Entsprechend sorgfältig muss man sein, gerade
wenn man junge Menschen castet. Viele sind
noch so ungeformt und tragen so wenig Lebensgeschichte
in sich, dass sie manchmal zu
glatt wirken. Deswegen muss man Glück haben
und jemanden wie Sidney Flanigan finden, die
optisch nicht zu unkompliziert ist und bereits
eine innere Welt in sich trägt, die man durch
die Kamera sehen kann.
Dies ist Ihr dritter Spielfilm und zum dritten
Mal beschäftigen Sie sich mit Minderjährigen.
Finden Sie Teenager als Protagonisten
spannender als Erwachsene?
Das würde ich so nicht formulieren.

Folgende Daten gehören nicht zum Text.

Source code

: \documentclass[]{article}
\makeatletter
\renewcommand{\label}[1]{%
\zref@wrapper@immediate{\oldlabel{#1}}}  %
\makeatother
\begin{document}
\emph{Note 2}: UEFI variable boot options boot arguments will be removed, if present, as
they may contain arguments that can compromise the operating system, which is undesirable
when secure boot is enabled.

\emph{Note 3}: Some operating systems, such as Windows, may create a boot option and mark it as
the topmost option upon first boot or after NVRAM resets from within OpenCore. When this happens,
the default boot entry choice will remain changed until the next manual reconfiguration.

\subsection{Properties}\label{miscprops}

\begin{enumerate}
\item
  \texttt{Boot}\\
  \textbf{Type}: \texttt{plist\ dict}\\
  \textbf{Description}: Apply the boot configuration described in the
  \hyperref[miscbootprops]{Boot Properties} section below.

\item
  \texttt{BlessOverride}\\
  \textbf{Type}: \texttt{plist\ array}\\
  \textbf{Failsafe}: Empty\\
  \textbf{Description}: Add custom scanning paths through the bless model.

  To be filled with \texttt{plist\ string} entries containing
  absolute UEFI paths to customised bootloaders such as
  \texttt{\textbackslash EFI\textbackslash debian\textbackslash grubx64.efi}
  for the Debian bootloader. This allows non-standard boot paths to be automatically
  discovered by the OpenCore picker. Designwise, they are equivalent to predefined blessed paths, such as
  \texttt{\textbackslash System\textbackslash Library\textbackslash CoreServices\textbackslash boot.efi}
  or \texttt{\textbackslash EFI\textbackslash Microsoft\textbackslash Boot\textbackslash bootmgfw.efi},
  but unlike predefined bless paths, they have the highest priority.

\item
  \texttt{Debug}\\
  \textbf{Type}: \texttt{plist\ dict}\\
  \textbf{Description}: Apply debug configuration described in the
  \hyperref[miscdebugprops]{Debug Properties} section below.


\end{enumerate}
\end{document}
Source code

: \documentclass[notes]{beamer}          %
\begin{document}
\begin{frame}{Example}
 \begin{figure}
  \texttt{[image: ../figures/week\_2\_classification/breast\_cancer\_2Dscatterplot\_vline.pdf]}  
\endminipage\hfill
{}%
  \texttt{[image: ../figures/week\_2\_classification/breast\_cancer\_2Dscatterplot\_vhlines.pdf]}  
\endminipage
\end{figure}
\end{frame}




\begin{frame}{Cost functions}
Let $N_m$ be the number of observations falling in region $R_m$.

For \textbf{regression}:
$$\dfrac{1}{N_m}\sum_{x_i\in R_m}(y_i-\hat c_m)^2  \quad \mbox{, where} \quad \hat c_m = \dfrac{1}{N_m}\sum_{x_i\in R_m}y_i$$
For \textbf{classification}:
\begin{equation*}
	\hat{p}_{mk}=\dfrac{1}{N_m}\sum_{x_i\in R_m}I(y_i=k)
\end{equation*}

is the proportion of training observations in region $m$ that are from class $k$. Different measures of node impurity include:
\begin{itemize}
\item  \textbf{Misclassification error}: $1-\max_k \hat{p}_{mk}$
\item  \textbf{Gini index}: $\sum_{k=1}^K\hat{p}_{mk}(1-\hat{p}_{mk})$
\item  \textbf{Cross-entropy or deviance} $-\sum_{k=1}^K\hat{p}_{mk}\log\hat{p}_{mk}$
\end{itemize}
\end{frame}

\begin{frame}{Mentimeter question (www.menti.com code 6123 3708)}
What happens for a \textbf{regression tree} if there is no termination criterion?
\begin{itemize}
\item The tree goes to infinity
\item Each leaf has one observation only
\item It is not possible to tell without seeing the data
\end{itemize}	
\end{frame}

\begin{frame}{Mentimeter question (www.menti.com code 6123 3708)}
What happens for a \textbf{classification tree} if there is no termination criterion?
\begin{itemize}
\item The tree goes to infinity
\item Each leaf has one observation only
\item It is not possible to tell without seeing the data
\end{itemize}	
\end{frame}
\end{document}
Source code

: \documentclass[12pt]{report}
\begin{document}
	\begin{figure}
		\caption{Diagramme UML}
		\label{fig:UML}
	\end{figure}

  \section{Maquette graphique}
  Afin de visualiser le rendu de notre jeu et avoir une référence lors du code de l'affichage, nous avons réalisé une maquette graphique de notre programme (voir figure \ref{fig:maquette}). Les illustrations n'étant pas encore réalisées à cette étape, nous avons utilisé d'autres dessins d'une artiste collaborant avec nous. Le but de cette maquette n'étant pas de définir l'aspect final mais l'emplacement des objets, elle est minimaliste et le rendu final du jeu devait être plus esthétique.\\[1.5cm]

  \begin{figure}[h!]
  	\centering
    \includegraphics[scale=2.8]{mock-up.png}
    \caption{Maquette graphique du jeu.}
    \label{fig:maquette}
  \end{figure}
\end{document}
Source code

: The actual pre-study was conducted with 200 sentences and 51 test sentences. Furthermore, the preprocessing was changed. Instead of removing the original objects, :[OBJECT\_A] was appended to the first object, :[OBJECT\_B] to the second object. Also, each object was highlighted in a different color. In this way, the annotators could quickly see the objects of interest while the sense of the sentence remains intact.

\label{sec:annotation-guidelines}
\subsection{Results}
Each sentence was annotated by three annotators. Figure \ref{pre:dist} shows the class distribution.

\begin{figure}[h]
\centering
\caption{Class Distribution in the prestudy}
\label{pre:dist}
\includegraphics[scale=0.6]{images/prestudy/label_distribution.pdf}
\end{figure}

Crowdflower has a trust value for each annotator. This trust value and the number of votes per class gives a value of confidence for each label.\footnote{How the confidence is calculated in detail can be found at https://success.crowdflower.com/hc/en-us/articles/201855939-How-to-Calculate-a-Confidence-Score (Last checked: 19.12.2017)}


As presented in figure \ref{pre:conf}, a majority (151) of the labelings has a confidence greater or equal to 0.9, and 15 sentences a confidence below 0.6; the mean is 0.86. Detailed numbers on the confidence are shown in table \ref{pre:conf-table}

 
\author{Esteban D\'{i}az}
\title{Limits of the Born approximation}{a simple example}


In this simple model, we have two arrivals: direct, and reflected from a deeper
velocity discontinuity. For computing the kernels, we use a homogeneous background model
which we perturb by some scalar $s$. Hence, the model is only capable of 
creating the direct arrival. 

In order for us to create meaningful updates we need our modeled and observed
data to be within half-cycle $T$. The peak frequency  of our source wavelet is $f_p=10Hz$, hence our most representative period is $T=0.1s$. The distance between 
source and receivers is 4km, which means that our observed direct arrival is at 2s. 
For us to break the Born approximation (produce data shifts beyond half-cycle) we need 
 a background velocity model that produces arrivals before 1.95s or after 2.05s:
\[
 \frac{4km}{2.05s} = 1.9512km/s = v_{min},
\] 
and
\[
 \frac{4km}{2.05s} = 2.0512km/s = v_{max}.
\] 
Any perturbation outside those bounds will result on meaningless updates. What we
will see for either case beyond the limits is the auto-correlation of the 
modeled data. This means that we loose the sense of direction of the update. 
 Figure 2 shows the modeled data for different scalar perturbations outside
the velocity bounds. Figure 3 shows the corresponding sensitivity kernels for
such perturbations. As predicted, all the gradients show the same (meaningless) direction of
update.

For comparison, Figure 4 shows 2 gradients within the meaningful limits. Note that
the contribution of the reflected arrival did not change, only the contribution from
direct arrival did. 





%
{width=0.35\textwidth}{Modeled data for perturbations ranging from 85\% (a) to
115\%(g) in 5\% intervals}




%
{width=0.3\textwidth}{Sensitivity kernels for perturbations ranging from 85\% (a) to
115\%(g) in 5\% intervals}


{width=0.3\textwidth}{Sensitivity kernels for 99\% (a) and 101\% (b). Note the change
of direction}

Aber die
Jugend ist schon ein sehr faszinierender Lebensabschnitt.
Was wir als junge Menschen
erleben, formt unsere Identität schließlich auf
einschneidende Weise. Selten steht man auf seinem
Lebensweg an so vielen schwierigen Kreuzungen
und selten ist man so verletzlich. Wobei
ich denke, dass dieser mein vorerst letzter Film
über Teenager war. Nicht dass ich schon wüsste,
was als nächstes kommt. Aber drei solcher
Filme reichen erst einmal.
Foto: Focus Features
Interview: Patrick Heidmann
Als die 17-jährige Autumn in der Provinz Pennsylvania schwanger wird, möchte sie ohne das Wissen ihrer Eltern abtreiben. Möglich ist das nur in New York, und so bricht sie heimlich, mit ihrer Cousine an der Seite und kaum Geld in der Tasche, dorthin auf. So relevant Hittmans Geschichte ist – nicht zuletzt im Kontext der Trumpschen Präsidentschaft –, so zurückhaltend und wenig reißerisch setzt sie sie in Szene. Vom ersten bis zum letzten Moment atmet diese berührende Mischung aus Sozialdrama, Coming- of-Age-Story und Road Movie Wahrhaftigkeit. Sie erzählt nicht nur von zwei sehr unterschiedlichen Welten in den USA, sondern auch von Solidarität unter Mädchen. Schauspieldebütantin Sidney Flanigan in der Hauptrolle und Talia Ryder als ihre Cousine leisten dabei Bemerkenswertes. Fraglos einer der besten Filme des vergangenen Jahres!